- WORK ITEM
Considering only lines that hold the word "declared", report how many there are in the listing below, as a single number.

☆ ☆ ☆

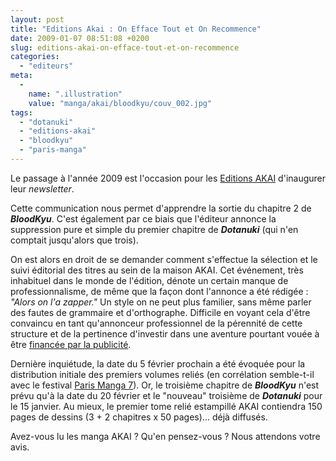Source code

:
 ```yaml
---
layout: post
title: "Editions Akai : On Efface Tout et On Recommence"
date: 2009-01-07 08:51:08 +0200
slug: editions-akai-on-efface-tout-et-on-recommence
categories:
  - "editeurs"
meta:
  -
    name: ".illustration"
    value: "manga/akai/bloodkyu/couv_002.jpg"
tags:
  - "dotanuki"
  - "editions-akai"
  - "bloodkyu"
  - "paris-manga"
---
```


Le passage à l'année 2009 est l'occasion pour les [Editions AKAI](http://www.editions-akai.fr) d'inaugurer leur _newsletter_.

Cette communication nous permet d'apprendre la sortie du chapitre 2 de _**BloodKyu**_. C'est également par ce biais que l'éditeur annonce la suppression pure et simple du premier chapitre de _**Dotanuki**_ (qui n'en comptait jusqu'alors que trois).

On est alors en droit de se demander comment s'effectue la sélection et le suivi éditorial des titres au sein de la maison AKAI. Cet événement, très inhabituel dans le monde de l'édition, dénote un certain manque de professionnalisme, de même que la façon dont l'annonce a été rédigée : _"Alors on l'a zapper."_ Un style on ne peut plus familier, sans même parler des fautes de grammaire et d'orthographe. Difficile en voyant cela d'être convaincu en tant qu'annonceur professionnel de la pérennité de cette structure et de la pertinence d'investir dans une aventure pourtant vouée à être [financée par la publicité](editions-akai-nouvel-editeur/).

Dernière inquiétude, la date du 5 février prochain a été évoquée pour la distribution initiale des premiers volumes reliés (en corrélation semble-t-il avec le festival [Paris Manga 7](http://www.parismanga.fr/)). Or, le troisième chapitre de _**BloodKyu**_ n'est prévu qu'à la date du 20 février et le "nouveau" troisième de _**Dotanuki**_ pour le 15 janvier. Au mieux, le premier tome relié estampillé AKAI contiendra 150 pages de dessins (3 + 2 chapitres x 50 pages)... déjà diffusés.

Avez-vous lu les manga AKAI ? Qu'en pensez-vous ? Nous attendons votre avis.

☆ ☆ ☆

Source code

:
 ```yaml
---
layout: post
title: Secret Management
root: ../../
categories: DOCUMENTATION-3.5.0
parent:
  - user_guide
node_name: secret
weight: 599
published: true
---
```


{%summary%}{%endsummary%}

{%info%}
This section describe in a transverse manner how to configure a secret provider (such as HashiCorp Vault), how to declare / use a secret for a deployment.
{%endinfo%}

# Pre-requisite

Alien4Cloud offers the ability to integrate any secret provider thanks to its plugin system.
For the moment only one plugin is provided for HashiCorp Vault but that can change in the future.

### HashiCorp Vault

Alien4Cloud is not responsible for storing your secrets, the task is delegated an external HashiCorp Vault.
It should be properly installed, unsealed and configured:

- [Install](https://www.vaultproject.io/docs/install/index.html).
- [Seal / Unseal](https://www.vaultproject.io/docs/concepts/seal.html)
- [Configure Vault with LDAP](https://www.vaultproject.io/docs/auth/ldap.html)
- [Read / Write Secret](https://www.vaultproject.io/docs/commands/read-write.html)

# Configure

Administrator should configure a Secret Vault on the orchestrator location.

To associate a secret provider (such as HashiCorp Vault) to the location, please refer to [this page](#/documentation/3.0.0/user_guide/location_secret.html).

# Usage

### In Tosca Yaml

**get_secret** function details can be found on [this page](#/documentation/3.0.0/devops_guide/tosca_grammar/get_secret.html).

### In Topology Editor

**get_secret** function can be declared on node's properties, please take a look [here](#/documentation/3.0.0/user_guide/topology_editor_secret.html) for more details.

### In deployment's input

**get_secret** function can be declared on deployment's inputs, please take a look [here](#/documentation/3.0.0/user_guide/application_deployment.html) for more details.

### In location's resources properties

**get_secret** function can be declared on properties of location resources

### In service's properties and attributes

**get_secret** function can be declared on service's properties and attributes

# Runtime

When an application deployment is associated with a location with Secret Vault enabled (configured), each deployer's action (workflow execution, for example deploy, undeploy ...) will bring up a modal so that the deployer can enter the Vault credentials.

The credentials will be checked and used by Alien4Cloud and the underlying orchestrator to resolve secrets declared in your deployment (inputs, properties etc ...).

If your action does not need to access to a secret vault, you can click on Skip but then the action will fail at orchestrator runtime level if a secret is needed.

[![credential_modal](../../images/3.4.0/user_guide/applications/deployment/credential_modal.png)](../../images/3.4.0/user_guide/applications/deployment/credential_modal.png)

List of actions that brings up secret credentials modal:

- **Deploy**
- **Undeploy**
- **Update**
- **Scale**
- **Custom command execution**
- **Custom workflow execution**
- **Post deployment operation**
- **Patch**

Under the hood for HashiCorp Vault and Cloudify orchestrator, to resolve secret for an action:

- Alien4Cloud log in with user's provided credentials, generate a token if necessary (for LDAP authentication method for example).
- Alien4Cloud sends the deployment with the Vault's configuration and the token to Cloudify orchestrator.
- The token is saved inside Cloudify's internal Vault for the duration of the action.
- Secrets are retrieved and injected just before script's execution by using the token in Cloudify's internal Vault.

☆ ☆ ☆

- RESULT OF THE TASK
5